Proponho-me colecionar aqui certos costumes antigos que me vêm à memória. Entre eles, alguns nós conservamos; outros divergem dos nossos. Ante o espetáculo dessas mudanças contínuas das coisas humanas, nossa inteligência talvez se aclare e nosso julgamento se torne mais estável.
Dizemos combater com capa e espada. Isso já se praticava no tempo dos romanos, e César diz: “envolvem a mão esquerda no saio e puxam a espada”.
Os antigos tomavam banhos cotidianos, antes das refeições
e os tomavam tão seguidamente quanto nós lavamos as mãos.
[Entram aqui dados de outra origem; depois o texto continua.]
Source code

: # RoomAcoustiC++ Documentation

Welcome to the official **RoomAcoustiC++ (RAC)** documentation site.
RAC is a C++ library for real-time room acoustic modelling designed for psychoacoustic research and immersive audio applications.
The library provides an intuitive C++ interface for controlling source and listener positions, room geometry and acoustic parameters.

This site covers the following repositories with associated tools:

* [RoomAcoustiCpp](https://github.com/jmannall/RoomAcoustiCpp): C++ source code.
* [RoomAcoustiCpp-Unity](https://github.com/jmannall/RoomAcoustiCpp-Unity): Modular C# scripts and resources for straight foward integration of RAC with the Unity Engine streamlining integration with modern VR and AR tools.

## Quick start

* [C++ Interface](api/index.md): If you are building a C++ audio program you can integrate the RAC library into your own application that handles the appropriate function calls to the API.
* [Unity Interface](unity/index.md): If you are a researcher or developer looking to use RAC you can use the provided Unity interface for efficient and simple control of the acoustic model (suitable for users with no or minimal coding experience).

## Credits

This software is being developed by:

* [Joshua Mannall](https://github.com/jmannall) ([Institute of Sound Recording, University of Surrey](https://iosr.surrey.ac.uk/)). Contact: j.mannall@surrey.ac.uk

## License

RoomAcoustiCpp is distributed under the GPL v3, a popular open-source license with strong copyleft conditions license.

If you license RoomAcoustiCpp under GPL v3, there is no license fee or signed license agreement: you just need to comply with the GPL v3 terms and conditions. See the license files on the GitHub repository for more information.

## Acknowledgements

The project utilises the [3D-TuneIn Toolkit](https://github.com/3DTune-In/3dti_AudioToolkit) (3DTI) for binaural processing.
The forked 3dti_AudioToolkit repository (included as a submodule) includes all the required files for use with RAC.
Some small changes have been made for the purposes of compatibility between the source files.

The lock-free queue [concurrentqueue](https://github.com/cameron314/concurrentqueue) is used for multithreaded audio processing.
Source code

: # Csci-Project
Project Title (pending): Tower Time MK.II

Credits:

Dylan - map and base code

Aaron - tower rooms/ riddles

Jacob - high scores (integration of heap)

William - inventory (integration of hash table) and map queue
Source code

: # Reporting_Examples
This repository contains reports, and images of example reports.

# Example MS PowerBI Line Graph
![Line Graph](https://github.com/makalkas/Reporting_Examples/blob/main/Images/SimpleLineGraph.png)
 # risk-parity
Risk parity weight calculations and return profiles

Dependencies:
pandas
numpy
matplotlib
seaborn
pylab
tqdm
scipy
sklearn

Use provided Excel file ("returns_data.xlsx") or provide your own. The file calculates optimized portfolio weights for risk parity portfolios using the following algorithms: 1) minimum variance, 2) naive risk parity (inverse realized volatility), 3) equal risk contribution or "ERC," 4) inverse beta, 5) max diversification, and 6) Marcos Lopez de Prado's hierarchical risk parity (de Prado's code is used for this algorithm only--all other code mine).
A principio apenas lavavam os braços e as pernas. Mais tarde, porém
(e isso durou séculos e se propagou por toda a parte) mergulhavam
completamente nus em banhos acrescidos de substâncias perfumadas.
Empregar água natural era prova de grande simplicidade. As pessoas
particularmente delicadas e requintadas perfumavam todo o corpo ao menos
3 ou 4 vezes por dia. Arrancavam todos os pêlos como nossas mulheres
se acostumaram a fazer com os da fronte, de algum tempo para cá:
“tens o peito, as pernas e os braços depilados” (Marcial) e os arrancavam,
embora possuíssem ungüentos para o mesmo fim: “Unta a
pele de ungüento depilatório ou a embebe em giz derretido em
vinagre”(Marcial). Gostavam de deitar-se em leitos muito moles e consideravam
prova de austeridade fazê-lo em colchões. Comiam reclinados
sobre camas, mais ou menos como os turcos atualmente: “Então, de
cima do leito, assim falou Enéias” (Virgílio). Dizem que
desde a batalha de Farsália, em sinal de luto pelo péssimo
estado dos negócios públicos, Catão, o Jovem, comeu
sempre sentado, adotando uma vida austera.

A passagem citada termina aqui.